Arbeitsplatzsicherheit auch nach der Corona-Pandemie
Zu großen Veränderungen im Denken und Handeln wurden wir auch durch die Corona – Pandemie gezwungen. Bei Creative Handicraft hat die Pandemie die komplette Struktur durcheinandergebracht. Die Näherinnen arbeiten natürlich in Gruppen zusammen. Das bedeutet enger Kontakt und körperliche Nähe in geschlossenen Räumen. Da war ein normales Weiterarbeiten selbstverständlich nicht mehr möglich. Die Anwesenheit der Frauen musste reduziert werden, sie mussten Plastikschilder und auch Masken tragen, was natürlich die Arbeit erschwert hat. Die Produktion und der Umsatz wurden verringert und Bestellungen mussten gestoppt werden. Es war eine sehr schwierige Zeit für Creative Handicraft, aber jetzt ist wieder Normalbetrieb zurückgekehrt und das Wichtigste ist: Alle Arbeitsplätze konnten erhalten bleiben!
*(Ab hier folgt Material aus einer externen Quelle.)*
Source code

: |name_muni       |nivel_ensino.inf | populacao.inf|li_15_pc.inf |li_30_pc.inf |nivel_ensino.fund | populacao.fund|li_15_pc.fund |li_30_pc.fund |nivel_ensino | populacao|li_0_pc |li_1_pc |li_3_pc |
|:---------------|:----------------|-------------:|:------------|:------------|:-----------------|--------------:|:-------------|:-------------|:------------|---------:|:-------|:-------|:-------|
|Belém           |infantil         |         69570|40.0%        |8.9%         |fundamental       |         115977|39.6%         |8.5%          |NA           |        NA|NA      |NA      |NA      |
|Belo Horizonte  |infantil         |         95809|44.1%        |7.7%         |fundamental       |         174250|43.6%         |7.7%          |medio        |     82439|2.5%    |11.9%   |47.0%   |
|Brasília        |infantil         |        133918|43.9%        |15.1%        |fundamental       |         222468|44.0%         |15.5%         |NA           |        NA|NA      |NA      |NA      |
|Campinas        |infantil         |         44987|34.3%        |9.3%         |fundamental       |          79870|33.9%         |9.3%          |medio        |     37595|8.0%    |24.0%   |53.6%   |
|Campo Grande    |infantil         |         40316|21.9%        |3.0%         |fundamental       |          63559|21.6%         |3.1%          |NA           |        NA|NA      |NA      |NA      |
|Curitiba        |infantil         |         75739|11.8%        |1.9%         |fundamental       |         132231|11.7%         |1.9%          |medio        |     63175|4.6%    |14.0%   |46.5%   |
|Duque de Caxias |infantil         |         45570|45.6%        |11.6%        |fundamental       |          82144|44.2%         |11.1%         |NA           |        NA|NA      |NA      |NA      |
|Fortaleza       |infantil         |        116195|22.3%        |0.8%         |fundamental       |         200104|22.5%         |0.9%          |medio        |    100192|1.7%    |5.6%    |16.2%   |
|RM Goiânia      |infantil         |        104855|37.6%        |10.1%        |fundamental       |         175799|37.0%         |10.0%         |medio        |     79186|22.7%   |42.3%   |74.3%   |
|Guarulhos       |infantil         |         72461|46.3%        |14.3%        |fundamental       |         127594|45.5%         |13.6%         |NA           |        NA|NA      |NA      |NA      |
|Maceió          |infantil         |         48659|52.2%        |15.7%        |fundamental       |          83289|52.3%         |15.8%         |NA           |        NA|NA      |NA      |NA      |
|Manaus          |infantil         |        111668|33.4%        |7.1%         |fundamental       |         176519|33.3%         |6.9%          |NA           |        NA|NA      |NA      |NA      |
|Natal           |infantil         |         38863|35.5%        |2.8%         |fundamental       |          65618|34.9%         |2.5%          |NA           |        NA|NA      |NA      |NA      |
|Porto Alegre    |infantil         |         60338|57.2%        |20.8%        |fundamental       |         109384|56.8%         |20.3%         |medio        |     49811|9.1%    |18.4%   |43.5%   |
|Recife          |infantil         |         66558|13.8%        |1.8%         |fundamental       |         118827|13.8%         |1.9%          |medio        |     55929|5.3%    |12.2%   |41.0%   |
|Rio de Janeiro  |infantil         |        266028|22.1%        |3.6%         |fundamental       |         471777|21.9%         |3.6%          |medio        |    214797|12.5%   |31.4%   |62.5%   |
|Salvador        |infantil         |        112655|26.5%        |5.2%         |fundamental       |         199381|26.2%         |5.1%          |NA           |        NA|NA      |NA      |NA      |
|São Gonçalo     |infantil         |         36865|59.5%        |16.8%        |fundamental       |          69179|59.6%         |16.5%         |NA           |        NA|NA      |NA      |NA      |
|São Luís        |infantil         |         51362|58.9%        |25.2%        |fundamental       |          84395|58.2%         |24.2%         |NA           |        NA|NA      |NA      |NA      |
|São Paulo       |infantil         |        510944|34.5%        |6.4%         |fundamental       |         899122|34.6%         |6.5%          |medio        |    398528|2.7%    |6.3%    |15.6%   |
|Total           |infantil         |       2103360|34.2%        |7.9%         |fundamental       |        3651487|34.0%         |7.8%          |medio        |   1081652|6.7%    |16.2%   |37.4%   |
Für die Zukunft wünscht sich Kimberley Crasto, dass ihr nachhaltiger Textilbetrieb weiterwächst und Creative Handicraft kontinuierlich eine gute Entwicklung nimmt. Denn für die Näherinnen bedeutet es eine enorme Verbesserung der Lebensqualität! Für die Gesellschaft in Indien und auf der ganzen Welt hofft sie, dass Frauen in Würde leben können, als gleichberechtigte Partner:innen in einem gewaltfreien Umfeld und frei von Diskriminierung. Außerdem braucht es für alle Frauen einen uneingeschränkten Zugang zu all ihren Rechten, damit eine echte Gleichstellung der Geschlechter endlich verwirklicht werden kann!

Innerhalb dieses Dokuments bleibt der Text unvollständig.